Crawlomatic has a host of options to control your URL request, do advanced parsing and managing output. Apart from CSS Selectors, Crawlomatic also supports XPath and Regex queries.

Full parameter list:

‘url’ => ”, //the URL to be scraped
‘urldecode’ => 0, //0 or 1 – do you want to decode the URL before sending the request?
‘get_page_using’ => ‘default’, //select the page download method – default, wp_remote_request, phantomjs, puppeteer, tor, headlessbrowserapipuppeteer, headlessbrowserapitor, headlessbrowserapiphantomjs. Phantomajs, Puppeteer or Tor need to be installed on your server and configured in plugin settings to work correctly (when you select their values). If you use HeadlessBrowserAPI (Puppeteer, Tor or PhantomJS endpoints), these are not required to be installed on your server, however, you need to have a valid subscription for the API and a valid HeadlessBrowserAPI key added in the plugin’s ‘Main Settings’ menu -> ‘HeadlessBrowserAPI Key’ settings field. You can sign up, here.
‘on_error’ => ‘error_show’, //select the behavior in case of errors
‘cache’ => ’60’, //cache duration in minutes
‘page_level_caching’ => ‘on’ or ‘off’,//if the caching is done site level or page level. Page level will save data for the same URL multiple times, on shortcodes added to different URL from your site.

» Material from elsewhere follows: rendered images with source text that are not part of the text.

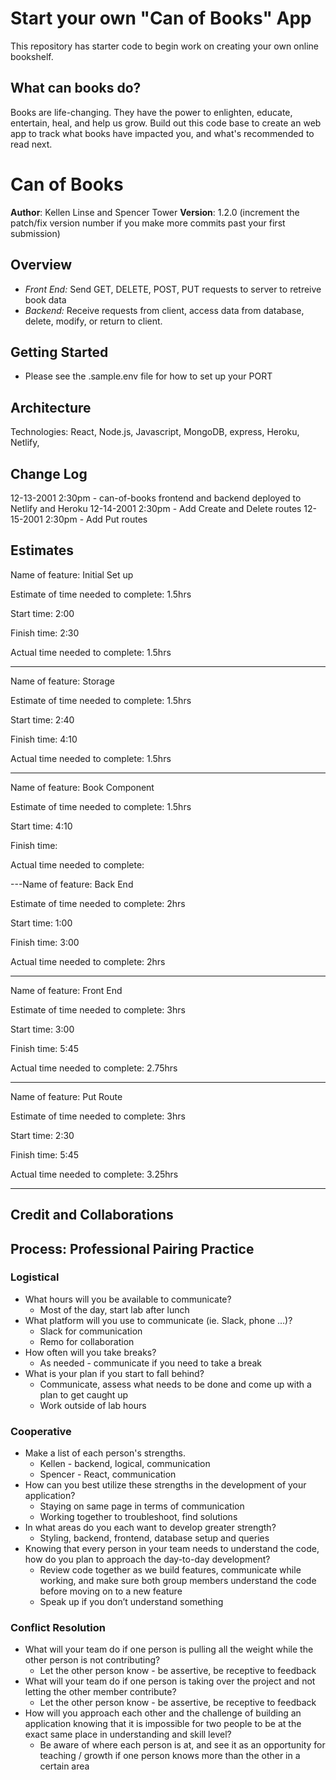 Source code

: # Start your own "Can of Books" App

This repository has starter code to begin work on creating your own online bookshelf.

## What can books do?

Books are life-changing. They have the power to enlighten, educate, entertain, heal, and help us grow. Build out this code base to create an web app to track what books have impacted you, and what's recommended to read next.

# Can of Books

**Author**: Kellen Linse and Spencer Tower
**Version**: 1.2.0 (increment the patch/fix version number if you make more commits past your first submission)

## Overview
- *Front End:* Send GET, DELETE, POST, PUT requests to server to retreive book data
- *Backend:* Receive requests from client, access data from database, delete, modify, or return to client.
<!-- Provide a high level overview of what this application is and why you are building it, beyond the fact that it's an assignment for this class. (i.e. What's your problem domain?) -->

## Getting Started
- Please see the .sample.env file for how to set up your PORT
<!-- What are the steps that a user must take in order to build this app on their own machine and get it running? -->

## Architecture
<!-- Provide a detailed description of the application design. What technologies (languages, libraries, etc) you're using, and any other relevant design information. -->
Technologies: React, Node.js, Javascript, MongoDB, express, Heroku, Netlify,

## Change Log
<!-- Use this area to document the iterative changes made to your application as each feature is successfully implemented. Use time stamps. Here's an example:

01-01-2001 4:59pm - Application now has a fully-functional express server, with a GET route for the location resource. -->
12-13-2001 2:30pm - can-of-books frontend and backend deployed to Netlify and Heroku
12-14-2001 2:30pm - Add Create and Delete routes 
12-15-2001 2:30pm - Add Put routes 

## Estimates
<!-- See below -->
Name of feature: Initial Set up

Estimate of time needed to complete: 1.5hrs

Start time: 2:00 

Finish time: 2:30

Actual time needed to complete: 1.5hrs

---

Name of feature: Storage

Estimate of time needed to complete: 1.5hrs

Start time: 2:40

Finish time: 4:10

Actual time needed to complete: 1.5hrs

---

Name of feature: Book Component

Estimate of time needed to complete: 1.5hrs

Start time: 4:10

Finish time: 

Actual time needed to complete: 

---Name of feature: Back End

Estimate of time needed to complete: 2hrs

Start time: 1:00

Finish time: 3:00

Actual time needed to complete: 2hrs

---

Name of feature: Front End 

Estimate of time needed to complete: 3hrs

Start time: 3:00

Finish time: 5:45

Actual time needed to complete: 2.75hrs

---


Name of feature: Put Route

Estimate of time needed to complete: 3hrs

Start time: 2:30

Finish time: 5:45

Actual time needed to complete: 3.25hrs

---

## Credit and Collaborations
<!-- Give credit (and a link) to other people or resources that helped you build this application. -->


## Process: Professional Pairing Practice

### Logistical

- What hours will you be available to communicate?
  - Most of the day, start lab after lunch
- What platform will you use to communicate (ie. Slack, phone …)?
  - Slack for communication
  - Remo for collaboration
- How often will you take breaks?
  - As needed - communicate if you need to take a break
- What is your plan if you start to fall behind?
  - Communicate, assess what needs to be done and come up with a plan to get caught up
  - Work outside of lab hours
  
### Cooperative
- Make a list of each person's strengths.
  - Kellen - backend, logical, communication
  - Spencer - React, communication
- How can you best utilize these strengths in the development of your application?
  - Staying on same page in terms of communication
  - Working together to troubleshoot, find solutions
- In what areas do you each want to develop greater strength?
  - Styling, backend, frontend, database setup and queries
- Knowing that every person in your team needs to understand the code, how do you plan to approach the day-to-day development?
  - Review code together as we build features, communicate while working, and make sure both group members understand the code before moving on to a new feature
  - Speak up if you don’t understand something

### Conflict Resolution
- What will your team do if one person is pulling all the weight while the other person is not contributing?
  - Let the other person know - be assertive, be receptive to feedback
- What will your team do if one person is taking over the project and not letting the other member contribute?
  - Let the other person know - be assertive, be receptive to feedback
- How will you approach each other and the challenge of building an application knowing that it is impossible for two people to be at the exact same place in understanding and skill level?
  - Be aware of where each person is at, and see it as an opportunity for teaching / growth if one person knows more than the other in a certain area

Site level will save it only once, all shortcodes pointing to the same scraped URL will display the same info, on the entire site
‘output’ => ‘html’, //html or text – set the output format for the shortcode
‘timeout’ => ‘3’, //timeout in seconds for requests
‘query_type’ => ‘auto’, //auto, cssselector, regex, regexmatch, xpath, class, id, iframe, full – set the query type to parse the page content
‘query’ => ”,//the query string of the above query type
‘querydecode’ => 0, //0 or 1 – do you want to decode queries?
‘remove_query_type’ => ‘none’, //strip content query type – none, xpath, regex, cssselector, class, id
‘remove_query’ => ”, //strip content query string
‘replace_query_type’ => ‘none’, //replace content query type – none, xpath, regex, cssselector, class, id
‘replace_query’ => ”, //replace content query string
‘replace_with’ => ”, //replacement string for matches
‘lazy_load_tag’ => ”,//image lazy load tag (for lazy loaded images)
‘strip_links’ => ‘0’,//strip links from imported content – 0 or 1
‘strip_internal_links’ => ‘0’,//strip internal links from imported content – 0 or 1
‘strip_scripts’ => ‘0’,//strip scripts from imported content – 0 or 1
‘strip_images’ => ‘0’,//strip images from imported content – 0 or 1
‘content_percent_to_keep’ => ”,//percentage of the content to keep. Numeric, between 1 and 100.
‘limit_word_count’ => ”,//number of words to show at max in the scraped content.
‘spin’ => ”,//Set if you wish to enable text spinning for imported content. You can set this settings field to 1 to use the credentials set for text spinning in the plugin\’s “Main Settings” menu. You can also enter a specific content spinner, with credentials, in the following format: SpinnerName:username/email:password/APIkey. For SpinnerName, you can use the following: bestspinner, wordai, spinrewriter, turkcespin, builtin, wikisynonyms, freethesaurus (username and password should be entered only for premium spinner services)
‘translate_to’ => ”,//Enter a 2 letter language code to which you wish to translate content automatically
‘translate_source’ => ”,//2 letter language code for source language
‘useragent’ => ‘Mozilla/5.0 (Windows NT 10.0; Win64; x64) AppleWebKit/537.36 (KHTML, like Gecko) Chrome/86.0.4240.198 Safari/537.36’,//[advanced] user agent to set for requests
‘charset’ => get_bloginfo(‘charset’),//[advanced] request charset
‘iframe_height’ => ‘800’,//[advanced] iframe height, if query_type is set to iframe
‘headers’ => ”, //[advanced] request headers, working only if query_type is set to
‘glue’ => ”, //[advanced] the glue to use when multiple matched content found
‘eq’ => ”,//[advanced] if multiple matched content found, include only the nth element from the match list
‘gt’ => ”,//[advanced] If the query set matches multiple parts of the content, using this field, you can get the matched element from the page, with the numeric index greater than the value entered here.
‘lt’ => ”,//[advanced] If the query set matches multiple parts of the content, using this field, you can get the matched element from the page, with the numeric index less than the value entered here.
‘basehref’ => 1,//[advanced] Set the base href URL to which links should be converted in imported content. Optional. By default, this is set to the URL of the crawled site, so links can be auto completed (in case they have missing parts)
‘a_target’ => ”,//[advanced] Set the target attribute for links. Example: _blank
‘callback_raw’ => ”,//[advanced] Set the raw output callback function. Optional.
‘callback’ => ”,//[advanced] Set the output callback function. Optional.
‘debug’ => 0,//[advanced] Select if you wish to enable debug mode – 0 or 1

Tutorial video

Callback Functions

Using the callback functions, you can extend Crawlomatic to do some advanced parsing. Simply put, callback functions will will parse and return your data. Callback functions can reside in functions.php of your child theme. Placing your callback functions here will make sure that these don’t get lost on upgrading your theme. On changing your theme, just change the child theme parent to the new upgraded theme.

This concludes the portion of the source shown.